Miz stretches out one ethereal and shadowy wing to wrap around Pmox whose eyes are brimming with tears. I look up at Miz's impassive face. Like Uriel's vessel, Miz's skin is dark, but his body is younger, taller and slender. He is staring at me intently, his face blank, and he opens his mouth.
"Pmox is not qualified to guard seals alone. He is putting himself and the Mission in jeopardy. I volunteer to take him under my charge."
"This is actually not a bad idea," Levanael chimes in. "Miz and Pmox have always proved to be more efficient together."
Levanael, appearing as a blonde woman in a white dress, smiles at me softly, surely intending to appease me.
I heave a sigh as my three soldiers are expecting me to sort this out.
Castiel! I don't mean to alarm you, but your Human is getting attacked. He's been involved with a broken seal, the one about the witnesses...
Htmorda's neutral voice is getting annoying. I can't hear myself think inside my own head.

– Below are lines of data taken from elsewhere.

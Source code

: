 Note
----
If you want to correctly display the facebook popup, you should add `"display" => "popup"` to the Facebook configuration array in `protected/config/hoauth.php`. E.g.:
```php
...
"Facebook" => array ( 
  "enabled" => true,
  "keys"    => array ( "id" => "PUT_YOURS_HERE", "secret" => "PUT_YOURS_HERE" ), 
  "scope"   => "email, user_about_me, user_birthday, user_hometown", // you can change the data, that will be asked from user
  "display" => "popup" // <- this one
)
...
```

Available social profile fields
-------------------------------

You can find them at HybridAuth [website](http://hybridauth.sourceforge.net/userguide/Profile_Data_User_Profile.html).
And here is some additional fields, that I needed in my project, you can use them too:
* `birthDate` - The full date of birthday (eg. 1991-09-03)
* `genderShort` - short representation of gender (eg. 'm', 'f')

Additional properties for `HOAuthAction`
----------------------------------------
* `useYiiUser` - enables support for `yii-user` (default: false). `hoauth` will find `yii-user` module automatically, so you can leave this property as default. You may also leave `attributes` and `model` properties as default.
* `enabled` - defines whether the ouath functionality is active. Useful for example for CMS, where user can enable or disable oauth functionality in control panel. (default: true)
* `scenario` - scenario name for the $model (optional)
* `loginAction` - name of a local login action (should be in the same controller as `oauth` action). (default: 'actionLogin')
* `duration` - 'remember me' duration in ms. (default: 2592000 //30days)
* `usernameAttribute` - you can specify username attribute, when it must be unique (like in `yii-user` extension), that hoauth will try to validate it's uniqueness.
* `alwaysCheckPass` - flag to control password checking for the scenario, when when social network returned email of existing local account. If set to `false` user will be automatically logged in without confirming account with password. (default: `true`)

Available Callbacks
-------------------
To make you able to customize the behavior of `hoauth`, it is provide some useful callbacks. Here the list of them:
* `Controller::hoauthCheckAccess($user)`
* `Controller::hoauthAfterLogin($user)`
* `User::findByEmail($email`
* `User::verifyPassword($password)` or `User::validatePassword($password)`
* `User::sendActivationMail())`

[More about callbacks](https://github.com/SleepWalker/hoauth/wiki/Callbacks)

Htmorda, I'm busy here! I snap back at him. Don't interrupt me unless he's dying. Or better yet, don't contact me unless he's already lying dead. I'll just resurrect him.
Alright, then. Besides, now that I think about it, he's actually managing not so badly for a Human!

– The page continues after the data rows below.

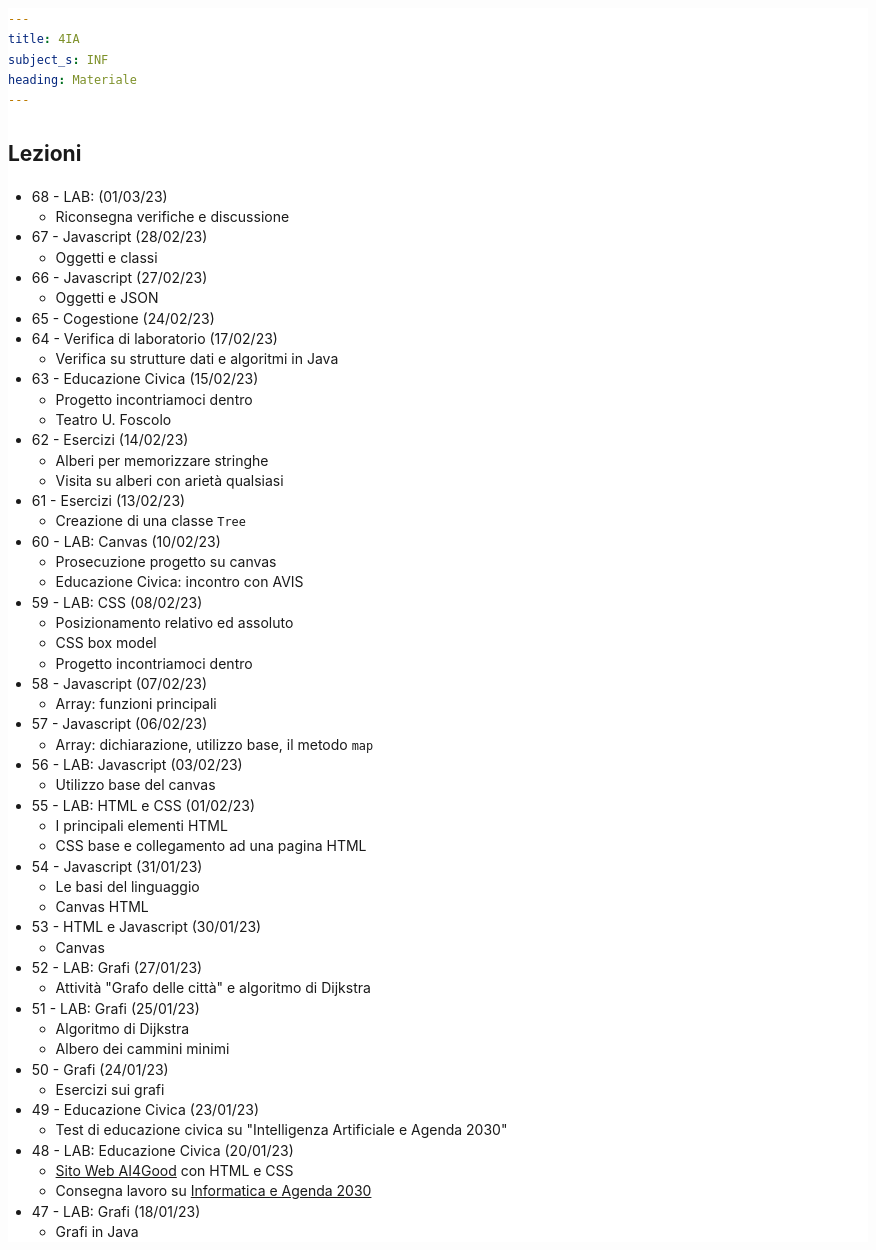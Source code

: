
 ```yaml
---
title: 4IA
subject_s: INF
heading: Materiale
---
```


## Lezioni

* 68 - LAB: (01/03/23)
  * Riconsegna verifiche e discussione
* 67 - Javascript (28/02/23)
    * Oggetti e classi
* 66 - Javascript (27/02/23)
    * Oggetti e JSON
* 65 - Cogestione (24/02/23)
* 64 - Verifica di laboratorio (17/02/23)
    * Verifica su strutture dati e algoritmi in Java
* 63 - Educazione Civica (15/02/23)
    * Progetto incontriamoci dentro
    * Teatro U. Foscolo
* 62 - Esercizi (14/02/23)
    * Alberi per memorizzare stringhe
    * Visita su alberi con arietà qualsiasi
* 61 - Esercizi (13/02/23)
    * Creazione di una classe `Tree`
* 60 - LAB: Canvas (10/02/23)
    * Prosecuzione progetto su canvas
    * Educazione Civica: incontro con AVIS
* 59 - LAB: CSS (08/02/23)
    * Posizionamento relativo ed assoluto
    * CSS box model
    * Progetto incontriamoci dentro
* 58 - Javascript (07/02/23)
    * Array: funzioni principali
* 57 - Javascript (06/02/23)
    * Array: dichiarazione, utilizzo base, il metodo `map`
* 56 - LAB: Javascript (03/02/23)
    * Utilizzo base del canvas
* 55 - LAB: HTML e CSS (01/02/23)
    * I principali elementi HTML
    * CSS base e collegamento ad una pagina HTML
* 54 - Javascript (31/01/23)
    * Le basi del linguaggio
    * Canvas HTML
* 53 - HTML e Javascript (30/01/23)
    * Canvas
* 52 - LAB: Grafi (27/01/23)
    * Attività "Grafo delle città" e algoritmo di Dijkstra
* 51 - LAB: Grafi (25/01/23)
    * Algoritmo di Dijkstra
    * Albero dei cammini minimi
* 50 - Grafi (24/01/23)
    * Esercizi sui grafi
* 49 - Educazione Civica (23/01/23)
    * Test di educazione civica su "Intelligenza Artificiale e Agenda 2030"
* 48 - LAB: Educazione Civica (20/01/23)
    * [Sito Web AI4Good](https://profschimd.github.io/4ia-2022-2023-ai4good/) con HTML e CSS
    * Consegna lavoro su [Informatica e Agenda 2030](https://classroom.google.com/c/NTQ2OTYxODYzNTg3/a/NTgxNzU3Mjc0NTQ1/details) 
* 47 - LAB: Grafi (18/01/23)
    * Grafi in Java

I pinch my lips and take a look at Levanael, Pmox and Miz.
"Fine. I'll allow a pairing, as an exception."
Pmox and Levanael both thank me and I quickly leave. I have a lot of work to do. Being a General in wartime is harder than I expected.
The factory fades into endless wooden shelves filled with books. I can't see where they end because of the golden mist floating all around. I hadn't set foot in the library since Heaven was created. Nothing has changed here.
I take a few steps forward and run my fingers over the book spines lined up as far as I can see. The leather and velvet bindings engraved with gold Enochian markings are soft and firm, they inspire worship. There are so many secrets inside. Secrets that taught Azazel the banishing seal and how to bring back the Mother and free Lucifer.
My finger pauses on a book whose title refers to various levels of concealment seals on Humans. With the meat of my thumb, I trace down the symbols and they seem to be glowing at my touch. I remember Gabriel telling me two thousand years ago that he gave Camael the idea of the seal to save Cain. Did he learn how to proceed from that very book? Or did the Archangel teach him directly?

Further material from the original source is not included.